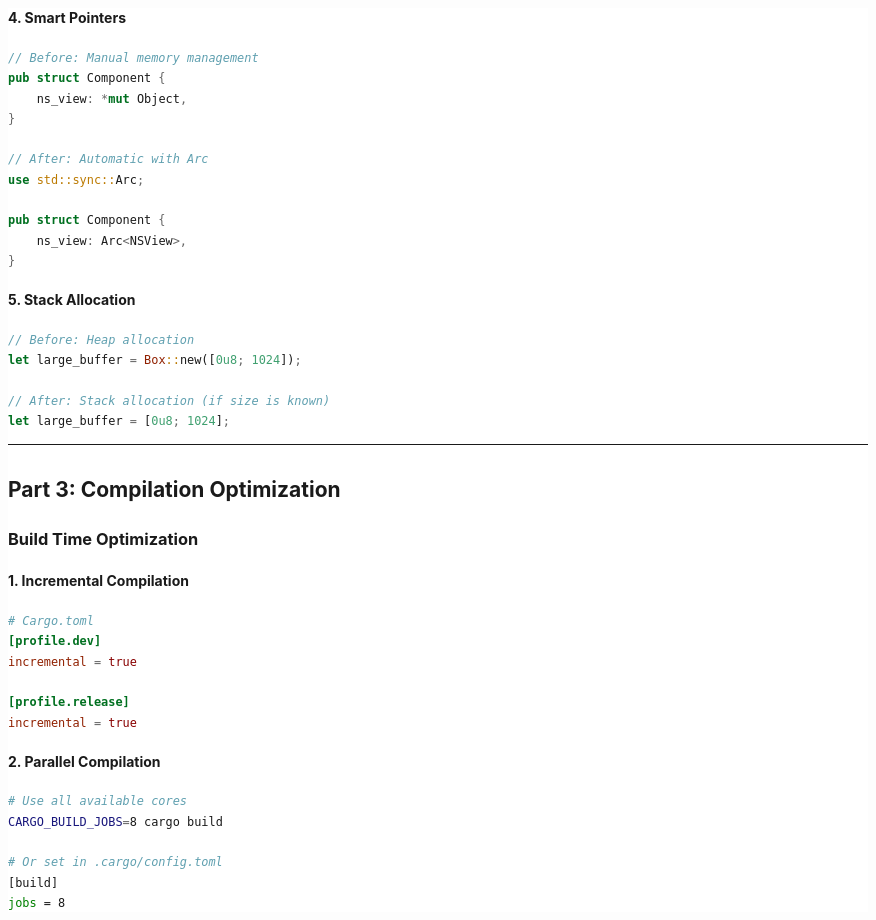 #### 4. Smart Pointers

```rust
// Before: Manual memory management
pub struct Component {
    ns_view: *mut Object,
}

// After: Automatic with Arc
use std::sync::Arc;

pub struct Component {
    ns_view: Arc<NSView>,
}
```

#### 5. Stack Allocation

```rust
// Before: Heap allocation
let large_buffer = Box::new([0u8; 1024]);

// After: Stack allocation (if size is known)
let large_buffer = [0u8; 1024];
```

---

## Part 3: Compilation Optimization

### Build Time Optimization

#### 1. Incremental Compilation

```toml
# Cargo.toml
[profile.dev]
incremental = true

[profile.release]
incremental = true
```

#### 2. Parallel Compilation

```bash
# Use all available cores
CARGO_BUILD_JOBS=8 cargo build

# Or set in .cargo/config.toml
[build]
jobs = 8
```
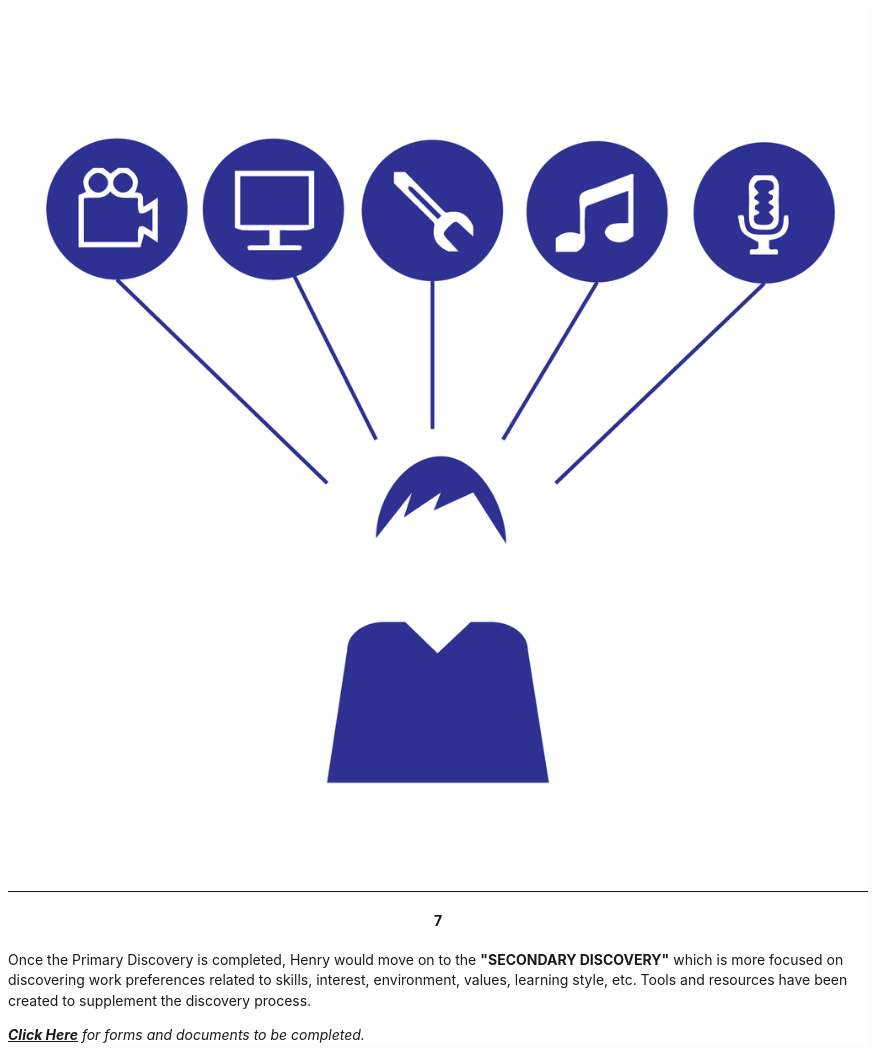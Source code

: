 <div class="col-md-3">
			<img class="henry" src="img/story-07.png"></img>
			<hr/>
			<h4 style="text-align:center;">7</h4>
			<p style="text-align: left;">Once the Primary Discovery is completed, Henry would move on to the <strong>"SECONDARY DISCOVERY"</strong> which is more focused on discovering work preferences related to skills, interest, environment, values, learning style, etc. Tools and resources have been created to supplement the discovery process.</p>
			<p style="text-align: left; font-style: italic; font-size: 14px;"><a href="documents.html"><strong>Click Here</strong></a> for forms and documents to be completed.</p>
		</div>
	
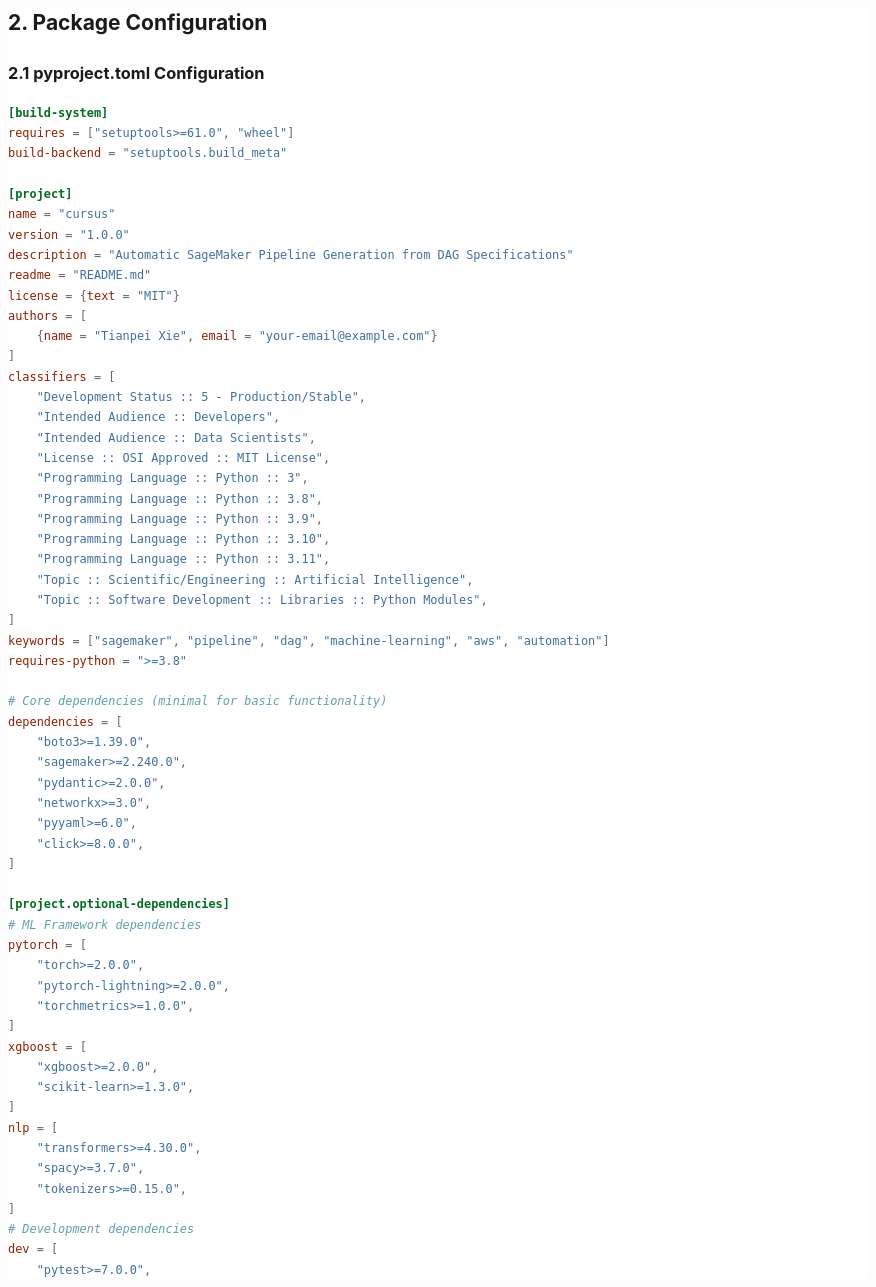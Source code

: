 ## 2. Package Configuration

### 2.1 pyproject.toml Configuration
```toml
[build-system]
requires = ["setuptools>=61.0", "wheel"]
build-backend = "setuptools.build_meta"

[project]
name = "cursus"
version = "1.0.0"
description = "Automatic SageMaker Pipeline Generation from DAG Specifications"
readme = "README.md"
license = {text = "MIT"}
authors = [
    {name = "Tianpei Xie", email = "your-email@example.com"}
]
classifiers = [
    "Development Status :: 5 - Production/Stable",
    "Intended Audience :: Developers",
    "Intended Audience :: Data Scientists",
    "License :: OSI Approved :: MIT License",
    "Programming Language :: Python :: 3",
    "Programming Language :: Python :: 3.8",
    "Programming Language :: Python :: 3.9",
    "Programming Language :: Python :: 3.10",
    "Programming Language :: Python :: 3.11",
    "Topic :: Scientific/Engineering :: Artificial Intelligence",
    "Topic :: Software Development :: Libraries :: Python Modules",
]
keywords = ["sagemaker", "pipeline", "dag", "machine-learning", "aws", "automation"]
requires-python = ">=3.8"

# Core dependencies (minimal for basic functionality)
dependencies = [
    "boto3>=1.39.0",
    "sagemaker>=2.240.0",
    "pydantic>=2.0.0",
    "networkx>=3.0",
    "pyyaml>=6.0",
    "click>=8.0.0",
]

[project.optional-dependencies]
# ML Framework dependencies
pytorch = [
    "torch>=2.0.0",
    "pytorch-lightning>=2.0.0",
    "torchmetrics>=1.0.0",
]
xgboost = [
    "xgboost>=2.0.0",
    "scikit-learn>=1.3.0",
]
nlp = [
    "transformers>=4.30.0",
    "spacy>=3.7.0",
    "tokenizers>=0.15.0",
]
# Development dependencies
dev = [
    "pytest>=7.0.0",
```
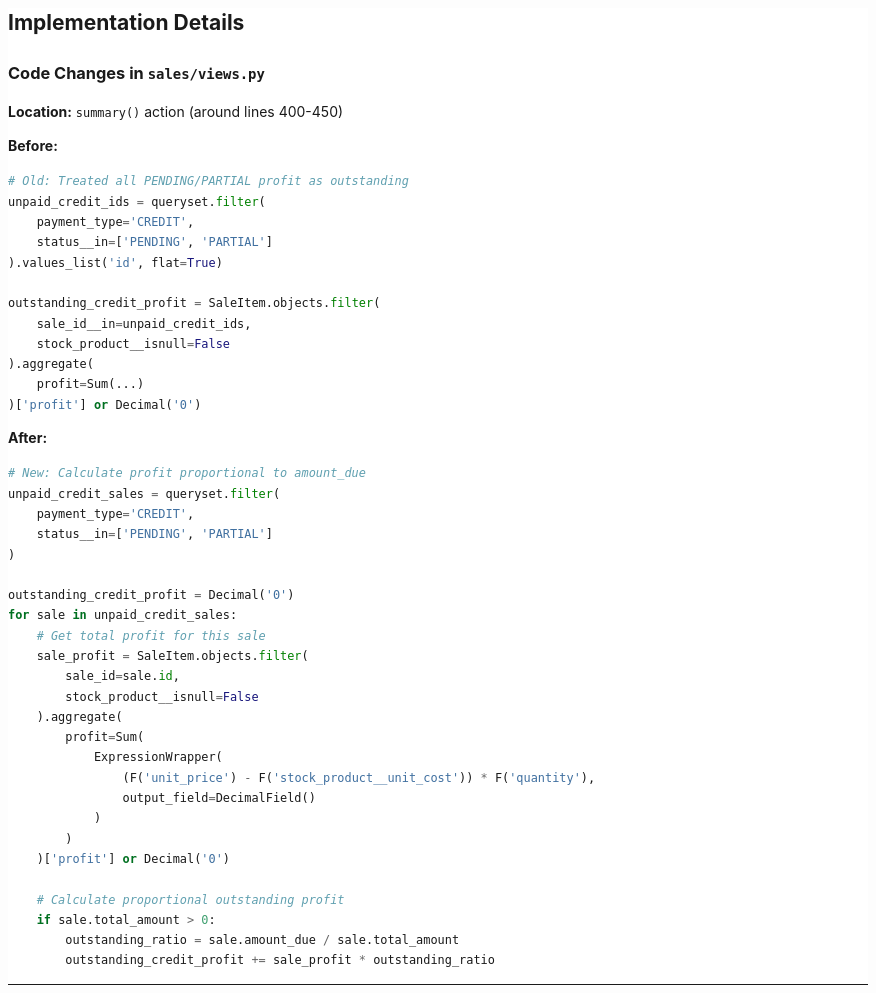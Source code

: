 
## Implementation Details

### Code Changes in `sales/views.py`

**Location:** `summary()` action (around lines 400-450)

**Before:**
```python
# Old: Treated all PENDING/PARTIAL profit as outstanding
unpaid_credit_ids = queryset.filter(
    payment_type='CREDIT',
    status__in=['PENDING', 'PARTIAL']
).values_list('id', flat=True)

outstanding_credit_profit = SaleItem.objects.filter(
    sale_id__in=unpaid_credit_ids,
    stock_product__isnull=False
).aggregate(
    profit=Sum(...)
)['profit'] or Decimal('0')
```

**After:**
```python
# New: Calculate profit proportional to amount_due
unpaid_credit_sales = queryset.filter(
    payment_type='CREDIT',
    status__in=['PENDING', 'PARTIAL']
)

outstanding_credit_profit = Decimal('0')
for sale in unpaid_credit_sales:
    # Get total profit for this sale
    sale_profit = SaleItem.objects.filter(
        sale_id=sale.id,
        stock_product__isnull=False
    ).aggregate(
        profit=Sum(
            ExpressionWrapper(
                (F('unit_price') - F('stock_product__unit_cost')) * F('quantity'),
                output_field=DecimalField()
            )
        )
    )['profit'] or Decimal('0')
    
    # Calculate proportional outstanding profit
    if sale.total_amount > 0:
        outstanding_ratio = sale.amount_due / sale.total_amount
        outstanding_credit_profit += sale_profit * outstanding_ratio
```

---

====

Aim of the exercise.
Repeat verbatim all the material, but not the pictures.

Solution to the exercise.
 #### 4. Smart Pointers

```rust
// Before: Manual memory management
pub struct Component {
    ns_view: *mut Object,
}

// After: Automatic with Arc
use std::sync::Arc;

pub struct Component {
    ns_view: Arc<NSView>,
}
```

#### 5. Stack Allocation

```rust
// Before: Heap allocation
let large_buffer = Box::new([0u8; 1024]);

// After: Stack allocation (if size is known)
let large_buffer = [0u8; 1024];
```

---

## Part 3: Compilation Optimization

### Build Time Optimization

#### 1. Incremental Compilation

```toml
# Cargo.toml
[profile.dev]
incremental = true

[profile.release]
incremental = true
```

#### 2. Parallel Compilation

```bash
# Use all available cores
CARGO_BUILD_JOBS=8 cargo build

# Or set in .cargo/config.toml
[build]
jobs = 8
```
Source code

: <div class="col-md-3">
			<img class="henry" src="img/story-07.png"></img>
			<hr/>
			<h4 style="text-align:center;">7</h4>
			<p style="text-align: left;">Once the Primary Discovery is completed, Henry would move on to the <strong>"SECONDARY DISCOVERY"</strong> which is more focused on discovering work preferences related to skills, interest, environment, values, learning style, etc. Tools and resources have been created to supplement the discovery process.</p>
			<p style="text-align: left; font-style: italic; font-size: 14px;"><a href="documents.html"><strong>Click Here</strong></a> for forms and documents to be completed.</p>
		</div>
	
Source code

: ## 2. Package Configuration

### 2.1 pyproject.toml Configuration
```toml
[build-system]
requires = ["setuptools>=61.0", "wheel"]
build-backend = "setuptools.build_meta"

[project]
name = "cursus"
version = "1.0.0"
description = "Automatic SageMaker Pipeline Generation from DAG Specifications"
readme = "README.md"
license = {text = "MIT"}
authors = [
    {name = "Tianpei Xie", email = "your-email@example.com"}
]
classifiers = [
    "Development Status :: 5 - Production/Stable",
    "Intended Audience :: Developers",
    "Intended Audience :: Data Scientists",
    "License :: OSI Approved :: MIT License",
    "Programming Language :: Python :: 3",
    "Programming Language :: Python :: 3.8",
    "Programming Language :: Python :: 3.9",
    "Programming Language :: Python :: 3.10",
    "Programming Language :: Python :: 3.11",
    "Topic :: Scientific/Engineering :: Artificial Intelligence",
    "Topic :: Software Development :: Libraries :: Python Modules",
]
keywords = ["sagemaker", "pipeline", "dag", "machine-learning", "aws", "automation"]
requires-python = ">=3.8"

# Core dependencies (minimal for basic functionality)
dependencies = [
    "boto3>=1.39.0",
    "sagemaker>=2.240.0",
    "pydantic>=2.0.0",
    "networkx>=3.0",
    "pyyaml>=6.0",
    "click>=8.0.0",
]

[project.optional-dependencies]
# ML Framework dependencies
pytorch = [
    "torch>=2.0.0",
    "pytorch-lightning>=2.0.0",
    "torchmetrics>=1.0.0",
]
xgboost = [
    "xgboost>=2.0.0",
    "scikit-learn>=1.3.0",
]
nlp = [
    "transformers>=4.30.0",
    "spacy>=3.7.0",
    "tokenizers>=0.15.0",
]
# Development dependencies
dev = [
    "pytest>=7.0.0",
```
Source code

: 
## Implementation Details

### Code Changes in `sales/views.py`

**Location:** `summary()` action (around lines 400-450)

**Before:**
```python
# Old: Treated all PENDING/PARTIAL profit as outstanding
unpaid_credit_ids = queryset.filter(
    payment_type='CREDIT',
    status__in=['PENDING', 'PARTIAL']
).values_list('id', flat=True)

outstanding_credit_profit = SaleItem.objects.filter(
    sale_id__in=unpaid_credit_ids,
    stock_product__isnull=False
).aggregate(
    profit=Sum(...)
)['profit'] or Decimal('0')
```

**After:**
```python
# New: Calculate profit proportional to amount_due
unpaid_credit_sales = queryset.filter(
    payment_type='CREDIT',
    status__in=['PENDING', 'PARTIAL']
)

outstanding_credit_profit = Decimal('0')
for sale in unpaid_credit_sales:
    # Get total profit for this sale
    sale_profit = SaleItem.objects.filter(
        sale_id=sale.id,
        stock_product__isnull=False
    ).aggregate(
        profit=Sum(
            ExpressionWrapper(
                (F('unit_price') - F('stock_product__unit_cost')) * F('quantity'),
                output_field=DecimalField()
            )
        )
    )['profit'] or Decimal('0')
    
    # Calculate proportional outstanding profit
    if sale.total_amount > 0:
        outstanding_ratio = sale.amount_due / sale.total_amount
        outstanding_credit_profit += sale_profit * outstanding_ratio
```

---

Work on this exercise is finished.